This castle was built as a "tsume-no-shiro" to Kunaishoyu Castle to protect Kyoto from any force that might try to sneak over Mt. Hiei and attack the city. It is a large castle built alongside the "Shiratori-goe" road that crossed the top of Mt. Hiei as a shortcut between Kyoto and Shiga Prefecture (modern day Sakamoto). Several other castles also lay along this route including Shogunyama Castle, Ipponsuginishi Castle and Tsubokasayama Castle. The exact route is not known today but can be guessed from historical records and the position of these castles.
The castle was expanded by the Asakura / Azai forces for exactly the same purpose it was built to prevent, their combined threats on Kyoto in 1570. The castle area itself has some relatively even ground around it compared to other parts of the mountain range nearby and could hold many troops for attacks. It is likely that the Asakura forces based at Ichijojiyama Castle launched attacks on Northern Kyoto, burning parts of modern day Ichijoji, Matsugasaki and Shugakuin, from here. The Shiratori-goe highway eventually gave way to a new highway developed by Nobunaga called the Shiga-goe road after he removed the threat of the Asakura/Azai alliance.
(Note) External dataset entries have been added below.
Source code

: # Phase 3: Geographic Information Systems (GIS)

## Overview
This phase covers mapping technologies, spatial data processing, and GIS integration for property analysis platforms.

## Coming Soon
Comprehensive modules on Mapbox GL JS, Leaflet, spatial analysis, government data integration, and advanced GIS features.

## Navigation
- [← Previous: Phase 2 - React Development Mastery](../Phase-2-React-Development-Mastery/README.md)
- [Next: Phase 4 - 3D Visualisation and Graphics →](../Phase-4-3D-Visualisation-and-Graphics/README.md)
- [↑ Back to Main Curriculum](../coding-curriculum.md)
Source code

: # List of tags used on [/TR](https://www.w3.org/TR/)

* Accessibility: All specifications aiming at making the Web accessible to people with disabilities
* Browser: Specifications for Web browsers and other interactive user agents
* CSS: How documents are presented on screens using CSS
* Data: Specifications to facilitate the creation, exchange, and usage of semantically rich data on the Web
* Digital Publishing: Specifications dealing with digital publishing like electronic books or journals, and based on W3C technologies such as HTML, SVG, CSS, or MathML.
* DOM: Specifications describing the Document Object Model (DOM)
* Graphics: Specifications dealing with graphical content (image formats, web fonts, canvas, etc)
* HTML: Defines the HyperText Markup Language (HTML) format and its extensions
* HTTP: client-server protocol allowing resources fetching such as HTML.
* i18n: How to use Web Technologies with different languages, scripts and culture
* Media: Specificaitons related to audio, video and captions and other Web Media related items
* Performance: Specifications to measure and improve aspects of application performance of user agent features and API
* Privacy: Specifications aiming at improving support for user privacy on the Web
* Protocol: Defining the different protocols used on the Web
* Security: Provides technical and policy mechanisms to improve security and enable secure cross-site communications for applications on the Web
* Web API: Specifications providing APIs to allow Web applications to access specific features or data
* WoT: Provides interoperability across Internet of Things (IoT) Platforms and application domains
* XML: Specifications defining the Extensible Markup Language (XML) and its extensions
The castle can be approached by several of the hiking routes around Mt. Hiei as part of the "Kyoto Trail" that circumnavigates Kyoto. Unfortunately, it is not near the entrance of any of them so expect a long mountainous walk. The route I took started from Shugakuin Station and went up the Kirarazaka Hiking trail, which is the famous Mt. Hiei climbing trail that starts from the Kyoto side of the mountain. Along the way up the mountain, you will run into Kirarazaka Castle, which is actually a satellite fortification of Ichijoji Castle, protecting the northern side and roughly parallel across the valley from Matsugasaki Castle. From just beyond Kirarazaka Castle, you need to take a small path off the Mt. Hiei climbing trail that goes south along the Kyoto Trail (see photos at the end). It is well marked if you watch for it. Another 20-30 minutes hiking will bring you to Ichijoji Castle, but it is completely unmarked so you really need a good map and some guesswork to find out where the castle ruins are. The trail actually runs along side the castle maybe 10m-20m above the trail at the top of the ridge so you need to find a good spot to climb up. My first guess was probably too early and ended in nothing but heavy undergrowth and no discernible castle remains. Eventually I found a good path up and when I double back I realized I was just a few meters from the beginning of the castle in my first attempt anyway! I explored around here for awhile until it was starting to get dangerously late in the afternoon for a long walk back to civilization. There are some trenches and embankments along the ridge but some of the tatebori and vertical trenches on the map I had (近畿の城郭 IV) were unrecognizable today.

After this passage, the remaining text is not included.